The cutter’s deployment to the Eastern Pacific supported the counterdrug mission Operation Pacific Viper, the Coast Guard said in a news release Tuesday.
“While patrolling international waters off the Pacific coasts of Mexico and Central America, Midgett’s crew apprehended 19 suspected drug smugglers and interdicted four suspected drug smuggling vessels, preventing 21,126 pounds of cocaine, with an estimated value of more than $156.4 million, from reaching U.S. shores,” the release states.
The drugs were offloaded in San Diego late last month.
Operation Pacific Viper is a partnership between the Coast Guard and U.S. Navy focused on countering drug trafficking and human smuggling in the Eastern Pacific.
The Midgett, which returned to Honolulu on Friday, is one of a pair of Legend-class national security cutters based in Hawaii.
The cutters are 418 feet long, with a top speed of more than 28 knots, or about 32 mph. They have a range of 13,800 miles and hold a crew of up to 150. They can stay at sea for three months.
They are armed with a 57-millimeter gun that fires more than 200 rounds a minute and can be used against a high-speed, maneuvering surface vessel. Other arms include a 20 mm gun and four .50-caliber machine guns.

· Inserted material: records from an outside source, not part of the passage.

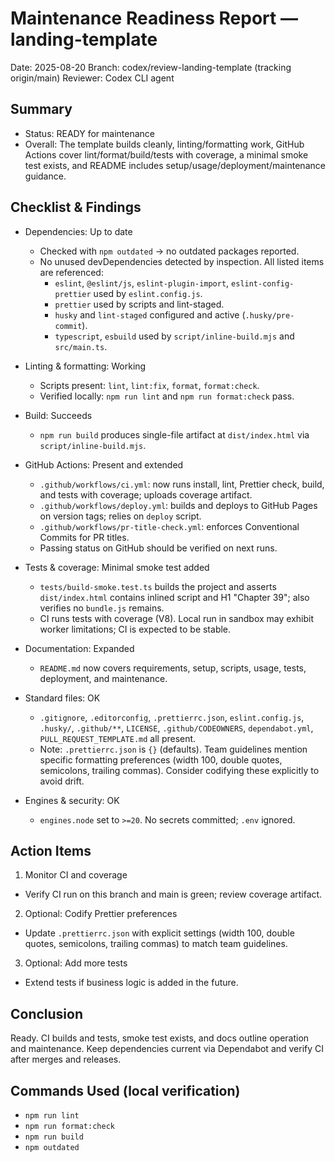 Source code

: # Maintenance Readiness Report — landing-template

Date: 2025-08-20
Branch: codex/review-landing-template (tracking origin/main)
Reviewer: Codex CLI agent

## Summary

- Status: READY for maintenance
- Overall: The template builds cleanly, linting/formatting work, GitHub Actions cover lint/format/build/tests with coverage, a minimal smoke test exists, and README includes setup/usage/deployment/maintenance guidance.

## Checklist & Findings

- Dependencies: Up to date
  - Checked with `npm outdated` → no outdated packages reported.
  - No unused devDependencies detected by inspection. All listed items are referenced:
    - `eslint`, `@eslint/js`, `eslint-plugin-import`, `eslint-config-prettier` used by `eslint.config.js`.
    - `prettier` used by scripts and lint-staged.
    - `husky` and `lint-staged` configured and active (`.husky/pre-commit`).
    - `typescript`, `esbuild` used by `script/inline-build.mjs` and `src/main.ts`.

- Linting & formatting: Working
  - Scripts present: `lint`, `lint:fix`, `format`, `format:check`.
  - Verified locally: `npm run lint` and `npm run format:check` pass.

- Build: Succeeds
  - `npm run build` produces single-file artifact at `dist/index.html` via `script/inline-build.mjs`.

- GitHub Actions: Present and extended
  - `.github/workflows/ci.yml`: now runs install, lint, Prettier check, build, and tests with coverage; uploads coverage artifact.
  - `.github/workflows/deploy.yml`: builds and deploys to GitHub Pages on version tags; relies on `deploy` script.
  - `.github/workflows/pr-title-check.yml`: enforces Conventional Commits for PR titles.
  - Passing status on GitHub should be verified on next runs.

- Tests & coverage: Minimal smoke test added
  - `tests/build-smoke.test.ts` builds the project and asserts `dist/index.html` contains inlined script and H1 "Chapter 39"; also verifies no `bundle.js` remains.
  - CI runs tests with coverage (V8). Local run in sandbox may exhibit worker limitations; CI is expected to be stable.

- Documentation: Expanded
  - `README.md` now covers requirements, setup, scripts, usage, tests, deployment, and maintenance.

- Standard files: OK
  - `.gitignore`, `.editorconfig`, `.prettierrc.json`, `eslint.config.js`, `.husky/`, `.github/**`, `LICENSE`, `.github/CODEOWNERS`, `dependabot.yml`, `PULL_REQUEST_TEMPLATE.md` all present.
  - Note: `.prettierrc.json` is `{}` (defaults). Team guidelines mention specific formatting preferences (width 100, double quotes, semicolons, trailing commas). Consider codifying these explicitly to avoid drift.

- Engines & security: OK
  - `engines.node` set to `>=20`. No secrets committed; `.env` ignored.

## Action Items

1. Monitor CI and coverage

- Verify CI run on this branch and main is green; review coverage artifact.

2. Optional: Codify Prettier preferences

- Update `.prettierrc.json` with explicit settings (width 100, double quotes, semicolons, trailing commas) to match team guidelines.

3. Optional: Add more tests

- Extend tests if business logic is added in the future.

## Conclusion

Ready. CI builds and tests, smoke test exists, and docs outline operation and maintenance. Keep dependencies current via Dependabot and verify CI after merges and releases.

## Commands Used (local verification)

- `npm run lint`
- `npm run format:check`
- `npm run build`
- `npm outdated`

During the recent deployment, the Midgett’s crew worked with other Coast Guard units, including Tactical Law Enforcement Team South and the Helicopter Interdiction Tactical Squadron, or HITRON.

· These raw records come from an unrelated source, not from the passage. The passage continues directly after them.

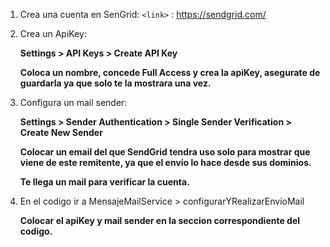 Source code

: 1. Crea una cuenta en SenGrid: `<link>` : <https://sendgrid.com/>

2. Crea un ApiKey:

	**Settings > API Keys > Create API Key**
	
	**Coloca un nombre, concede Full Access y crea la apiKey, asegurate de guardarla ya que solo te la mostrara una vez.**

1. Configura un mail sender:

	**Settings > Sender Authentication > Single Sender Verification > Create New Sender**
	
	**Colocar un email del que SendGrid tendra uso solo para mostrar que viene de este remitente, ya que el envio lo hace desde sus dominios.**
	
	**Te llega un mail para verificar la cuenta.**

1. En el codigo ir a MensajeMailService > configurarYRealizarEnvioMail 

	**Colocar el apiKey y mail sender en la seccion correspondiente del codigo.**
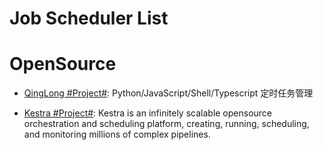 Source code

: # Job Scheduler List

# OpenSource

- [QingLong #Project#](https://github.com/whyour/qinglong): Python/JavaScript/Shell/Typescript 定时任务管理

- [Kestra #Project#](https://github.com/kestra-io/kestra): Kestra is an infinitely scalable opensource orchestration and scheduling platform, creating, running, scheduling, and monitoring millions of complex pipelines.
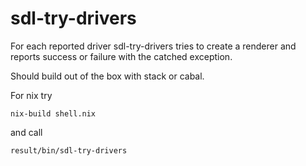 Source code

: # sdl-try-drivers

For each reported driver sdl-try-drivers tries to create a renderer
and reports success or failure with the catched exception.

Should build out of the box with stack or cabal.

For nix try

    nix-build shell.nix

and call

    result/bin/sdl-try-drivers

HITRON intercepted its 1,000th suspected drug-trafficking vessel in August while deployed on the Midgett, the Coast Guard said in a Sept. 10 news release.
A helicopter crew with the squadron spied the vessel about 272 nautical miles southwest of Acapulco, Mexico, in the early evening of Aug. 25.

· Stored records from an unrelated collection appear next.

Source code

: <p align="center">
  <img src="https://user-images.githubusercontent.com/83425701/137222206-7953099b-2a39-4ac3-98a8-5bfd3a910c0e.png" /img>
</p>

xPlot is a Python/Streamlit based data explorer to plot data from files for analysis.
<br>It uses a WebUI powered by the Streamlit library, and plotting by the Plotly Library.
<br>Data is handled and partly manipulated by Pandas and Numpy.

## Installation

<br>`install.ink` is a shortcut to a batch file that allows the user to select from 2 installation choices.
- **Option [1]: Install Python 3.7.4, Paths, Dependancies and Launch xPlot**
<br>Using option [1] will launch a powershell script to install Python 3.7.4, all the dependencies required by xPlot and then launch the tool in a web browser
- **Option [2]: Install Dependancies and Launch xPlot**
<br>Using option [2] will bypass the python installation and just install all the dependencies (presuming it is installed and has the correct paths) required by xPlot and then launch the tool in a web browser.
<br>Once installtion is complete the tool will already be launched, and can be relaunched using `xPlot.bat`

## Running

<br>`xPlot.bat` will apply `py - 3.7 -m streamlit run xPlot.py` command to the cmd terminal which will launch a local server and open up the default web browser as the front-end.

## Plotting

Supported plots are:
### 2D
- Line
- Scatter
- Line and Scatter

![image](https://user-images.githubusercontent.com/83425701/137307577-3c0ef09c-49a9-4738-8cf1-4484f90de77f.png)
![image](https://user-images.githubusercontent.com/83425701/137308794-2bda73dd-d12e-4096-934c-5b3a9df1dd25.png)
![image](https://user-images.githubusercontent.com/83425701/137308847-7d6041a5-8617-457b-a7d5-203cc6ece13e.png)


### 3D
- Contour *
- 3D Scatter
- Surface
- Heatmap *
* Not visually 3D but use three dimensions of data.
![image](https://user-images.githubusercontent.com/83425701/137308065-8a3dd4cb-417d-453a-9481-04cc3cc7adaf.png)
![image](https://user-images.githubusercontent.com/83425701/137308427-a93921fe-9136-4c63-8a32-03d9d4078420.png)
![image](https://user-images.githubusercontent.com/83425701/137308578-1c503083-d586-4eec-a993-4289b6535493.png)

“The helicopter directed the vessel to heave to over the radio and with warning shots,” the news release states. “When the vessel failed to comply, the crew used precision rifle fire from the helicopter to disable the vessel’s engine, in accordance with airborne use of force policy.”
A boarding team from the Midgett seized about 3,000 pounds of cocaine found aboard and dumped around the vessel.
In August, the cutter Hamilton offloaded more than 76,000 pounds of seized cocaine and marijuana at Port Everglades, Fla., the largest such offload in Coast Guard history.